Security: A National…, Big Business…, Small Business…, Home…, Everyone Concern
As you read this, consider that the United States Government is still investigating one of the largest, most intrusive cyber security breaches in history. It doesn’t matter if you see this in February 2021 or perhaps several months later. Hacks like this are not simplistic; they are calculated months in advance, diverse in the entry points used, and implore sophisticated tools to continuously cover tracks and shift focus. For that reason, it will take a long time to assess the full damage done and truly understand the necessary safeguards to keep it from happening again… or more accurately put …limit the severity of the next breach.
So, how does this affect you? Well, consider what happened for a moment. One of the most secure networks in the world was bypassed for two reasons. 1. It was targeted by a highly intelligent group that understood their target and 2. What they understood was that the U.S Government relies on a network of partnerships between agencies and private security contractors. We won’t delve too much into the details of who and what is at fault, but the important takeaway here is that we all share a similar problem. No, we don’t all house Top Secret Government data. Instead, we ALL interact with vendors and partners on a daily basis. Customer information, product designs, our personal banking records; to you that’s as top secret as it gets. Whether you are a Fortune 100 Enterprise, a small business, or just a home user online shopping, this creates a dangerous window quite often taking the form of a malicious email.

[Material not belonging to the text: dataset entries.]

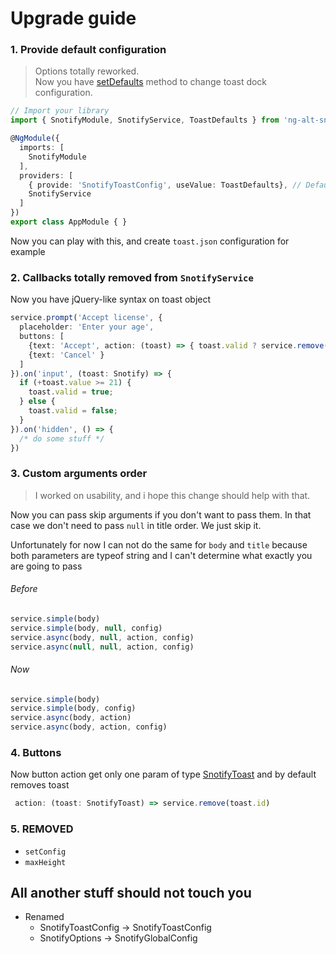 # Upgrade guide

### 1. Provide default configuration

> Options totally reworked.  
  Now you have [setDefaults](../api/options.md#setting-default-configuration) method to change toast dock configuration.

```typescript
// Import your library
import { SnotifyModule, SnotifyService, ToastDefaults } from 'ng-alt-snotify';

@NgModule({
  imports: [
    SnotifyModule
  ],
  providers: [
    { provide: 'SnotifyToastConfig', useValue: ToastDefaults}, // Default configuration
    SnotifyService
  ]
})
export class AppModule { }
```

Now you can play with this, and create `toast.json` configuration for example


### 2. Callbacks totally removed from `SnotifyService`

Now you have jQuery-like syntax on toast object

```typescript
service.prompt('Accept license', {
  placeholder: 'Enter your age',
  buttons: [
    {text: 'Accept', action: (toast) => { toast.valid ? service.remove(toast.id) : false }, bold: true},
    {text: 'Cancel' }
  ]
}).on('input', (toast: Snotify) => {
  if (+toast.value >= 21) {
    toast.valid = true;
  } else {
    toast.valid = false;
  }
}).on('hidden', () => {
  /* do some stuff */
})
```

### 3. Custom arguments order

> I worked on usability, and i hope this change should help with that.

Now you can pass skip arguments if you don't want to pass them.
In that case we don't need to pass `null` in title order. We just skip it.

Unfortunately for now I can not do the same for `body` and `title` because both parameters are typeof string and I can't determine what exactly you are going to pass

###### Before
```typescript
service.simple(body)
service.simple(body, null, config)
service.async(body, null, action, config)
service.async(null, null, action, config)
```

###### Now

```typescript
service.simple(body)
service.simple(body, config)
service.async(body, action)
service.async(body, action, config)
```

### 4. Buttons

Now button action get only one param of type [SnotifyToast](../api/model.md#snotifytoast) and by default removes toast

```typescript
 action: (toast: SnotifyToast) => service.remove(toast.id)
```


### 5. REMOVED
 - `setConfig`
 - `maxHeight`
 
 
## All another stuff should not touch you
- Renamed
  - SnotifyToastConfig -> SnotifyToastConfig
  - SnotifyOptions -> SnotifyGlobalConfig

Phishing attacks aren’t new by any means, but they are getting better. Take a look at the below email.
- Bad spelling
- Weird Subject Line
- Email says it’s from Amazon, but also references another address
Compare this with another email we received here at Outline.
Anyone who has visited our Learning Page or Store has seen that we have a great partnership with Individual Software. The idea that we would receive an invoice from them is not out of the ordinary at all.
This email was not random nor immediately obvious to be malicious. It was relevant to our business, our partnerships, relied on the urgency factor by referencing an important invoice, and most terrifyingly was able to spoof the email address. Unfortunately for the sender, we are extremely diligent here out Outline and flagged it immediately.
If you’re at a small business you likely have your own list of growing vendors that constantly send important documents and designs. Similarly, as a home user there are times when you simply can’t ignore an urgent notification regarding a recent purchase, shared document, or software update. Here are our tips to keep you safe from emails like this and reduce your risk for viruses, ransomware, and data theft.
- Never open an attachment or click on a link you were not expecting without VERIFYING IT FIRST.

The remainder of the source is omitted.